Long-Term, Equity-Based Incentive Awards.    The goal of Cisco’s long-term, equity-based incentive awards is to align the interests of executive officers with shareholders and to provide each executive officer with an incentive to manage Cisco from the perspective of an owner with an equity stake in the business. The Compensation Committee determines the size of the long-term, equity-based incentives according to each executive’s position within Cisco and sets a level it considers appropriate to create a meaningful opportunity for reward predicated on increasing shareholder value. In addition, the Compensation Committee takes into account an individual’s performance history, his or her potential for future responsibility and promotion, and competitive total compensation targets for the individual’s position and level of contribution. The relative weight given to each of these factors varies among individuals at the Compensation Committee’s discretion.

 

During fiscal year 2005, the Compensation Committee made option grants to Cisco’s executive officers under Cisco’s 1996 Stock Incentive Plan. Each grant allows the executive officer to acquire shares of Cisco’s common stock at a fixed price per share (the closing selling price on the grant date).

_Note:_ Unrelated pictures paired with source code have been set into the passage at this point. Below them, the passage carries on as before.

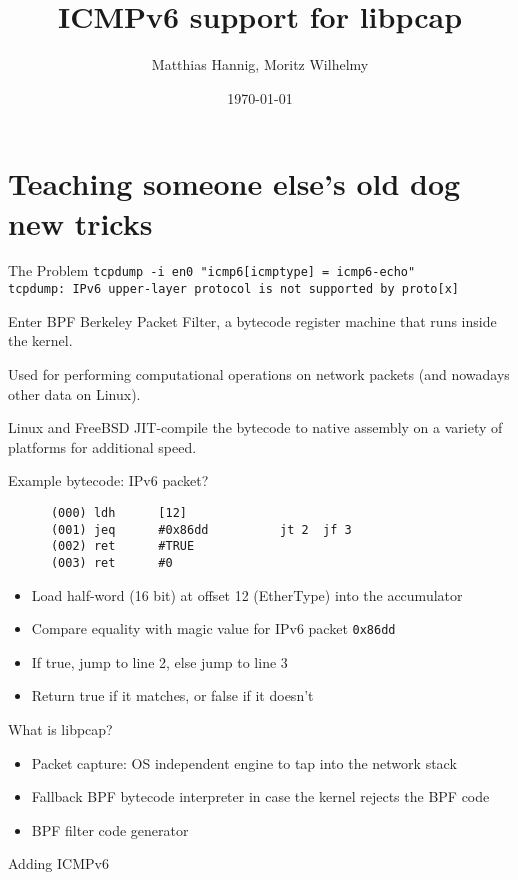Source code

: \documentclass{beamer}
\title{ICMPv6 support for libpcap}
\date{\today}
\author{Matthias Hannig, Moritz Wilhelmy}
\institute{RIPE NCC IPv6 Hackathon Copenhagen}
\begin{document}
  \maketitle
  \section{Teaching someone else's old dog new tricks}
  \begin{frame}{The Problem}
    \texttt{tcpdump -i en0 "icmp6[icmptype] = icmp6-echo"}\\
    \texttt{tcpdump: IPv6 upper-layer protocol is not supported by proto[x]}
  \end{frame}

  \begin{frame}{Enter BPF}
    Berkeley Packet Filter, a bytecode register machine that runs inside the kernel.

    Used for performing computational operations on network packets (and nowadays other data on Linux).

    Linux and FreeBSD JIT-compile the bytecode to native assembly on a variety
    of platforms for additional speed.
  \end{frame}

  \begin{frame}[fragile]{Example bytecode: IPv6 packet?}
    \begin{verbatim}
      (000) ldh      [12]
      (001) jeq      #0x86dd          jt 2	jf 3
      (002) ret      #TRUE
      (003) ret      #0
    \end{verbatim}

    \begin{itemize}
      \item Load half-word (16 bit) at offset 12 (EtherType) into the accumulator
      \item Compare equality with magic value for IPv6 packet \texttt{0x86dd}
      \item If true, jump to line 2, else jump to line 3
      \item Return true if it matches, or false if it doesn't
    \end{itemize}
  \end{frame}

  \begin{frame}{What is libpcap?}
    \begin{itemize}
      \item Packet capture: OS independent engine to tap into the network stack
      \item Fallback BPF bytecode interpreter in case the kernel rejects the BPF code
      \item BPF filter code generator
    \end{itemize}
  \end{frame}

  \begin{frame}{Adding ICMPv6}

  \end{frame}

\end{document}
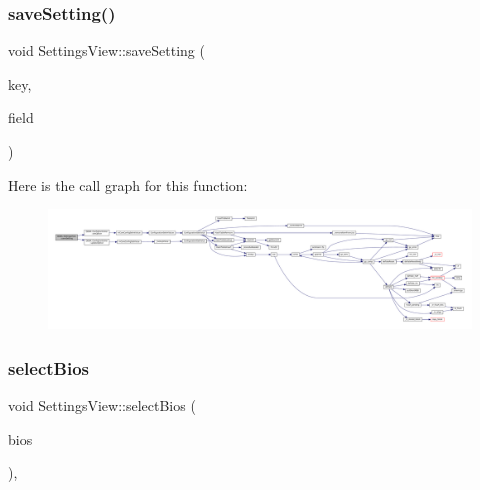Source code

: \subsubsection{\texorpdfstring{save\+Setting()}{saveSetting()}\hspace{0.1cm}{\footnotesize\ttfamily [7/7]}}
{\footnotesize\ttfamily void Settings\+View\+::save\+Setting (\begin{DoxyParamCaption}\item[{const char $\ast$}]{key,  }\item[{const Q\+Variant \&}]{field }\end{DoxyParamCaption})\hspace{0.3cm}{\ttfamily [private]}}

Here is the call graph for this function\+:
\nopagebreak
\begin{figure}[H]
\begin{center}
\leavevmode
\includegraphics[width=350pt]{class_q_g_b_a_1_1_settings_view_afcd43696948628ead551449451d2c0f6_cgraph}
\end{center}
\end{figure}
\mbox{\label{class_q_g_b_a_1_1_settings_view_a041bcef005f9f02600d2499f9dc04820}} 
\subsubsection{\texorpdfstring{select\+Bios}{selectBios}}
{\footnotesize\ttfamily void Settings\+View\+::select\+Bios (\begin{DoxyParamCaption}\item[{Q\+Line\+Edit $\ast$}]{bios }\end{DoxyParamCaption})\hspace{0.3cm}{\ttfamily [private]}, {\ttfamily [slot]}}


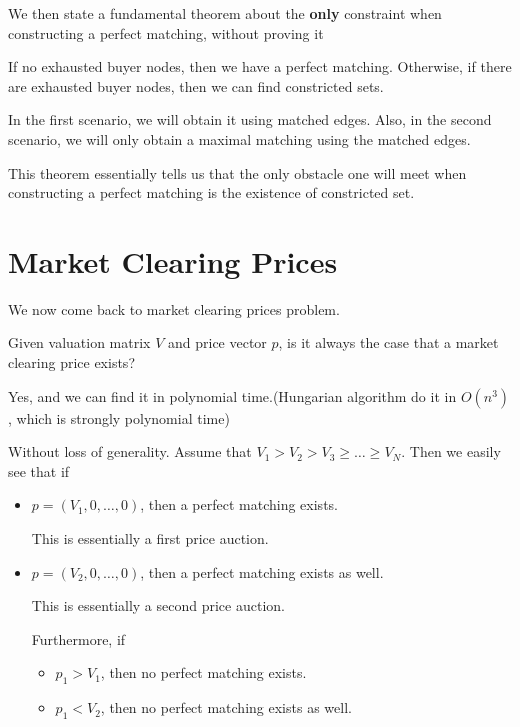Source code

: We then state a fundamental theorem about the \textbf{only} constraint when constructing a perfect matching, without proving it
\begin{theorem}
	If no exhausted buyer nodes, then we have a perfect matching. Otherwise, if there are exhausted buyer nodes, then we
	can find constricted sets.
\end{theorem}
\begin{note}
	In the first scenario, we will obtain it using matched edges. Also, in the second scenario, we will only obtain a maximal matching
	using the matched edges.
\end{note}

\begin{remark}
	This theorem essentially tells us that the only obstacle one will meet when constructing a perfect matching is the existence of
	constricted set.
\end{remark}

\section{Market Clearing Prices}
We now come back to market clearing prices problem.

\begin{problem}
Given valuation matrix \(V\) and price vector \(p\), is it always the case that a market clearing price exists?
\end{problem}

\begin{answer}
	Yes, and we can find it in polynomial time.(Hungarian algorithm do it in \(O(n^{3})\), which is strongly polynomial time)
\end{answer}

Without loss of generality. Assume that \(V_{1}>V_{2}>V_{3}\geq \ldots \geq V_{N}\). Then we easily see that if
\begin{itemize}
	\item \(p = (V_{1}, 0, \ldots , 0 )\), then a perfect matching exists.
	      \begin{note}
		      This is essentially a first price auction.
	      \end{note}
	\item \(p = (V_{2}, 0, \ldots , 0 )\), then a perfect matching exists as well.
	      \begin{note}
		      This is essentially a second price auction.
	      \end{note}
	      Furthermore, if
	      \begin{itemize}
		      \item \(p_{1}>V_{1}\), then no perfect matching exists.
		      \item \(p_{1}<V_{2}\), then no perfect matching exists as well.
	      \end{itemize}
\end{itemize}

The option grants will provide a return only if Cisco’s common stock appreciates over the option term. We refer you to the section entitled “Executive Compensation and Related Information—Stock Options” of this proxy statement on page 33 for additional information regarding stock option awards to our named executive officers in fiscal 2005.

 

CEO Compensation.    During fiscal year 2005, Mr. Chambers’ base salary was $350,000 which will remain in effect for fiscal year 2006. The Compensation Committee targeted Mr. Chambers’ base salary at less than the median of base salaries paid to the chief executive officers of Peer Companies in order to place a greater percentage of Mr. Chambers’ total cash compensation at-risk and tie such compensation to company performance.

 

For fiscal year 2005, Mr. Chambers’ annual bonus was determined in the Compensation Committee’s sole discretion. Based on Cisco’s financial results and its attainment of its stated performance goals and Mr. Chambers’ own performance in producing those results and in consideration of the bonuses paid to the chief executive officers of comparable companies, the Compensation Committee awarded Mr. Chambers a discretionary annual cash bonus of $1,300,000. The Compensation Committee considers this amount of annual base salary and bonus competitive and appropriate because of Mr. Chambers’ unique role in helping Cisco achieve its sales, net income and earnings objectives and his critical role in expanding and diversifying Cisco’s product families and market segments through strategic acquisitions.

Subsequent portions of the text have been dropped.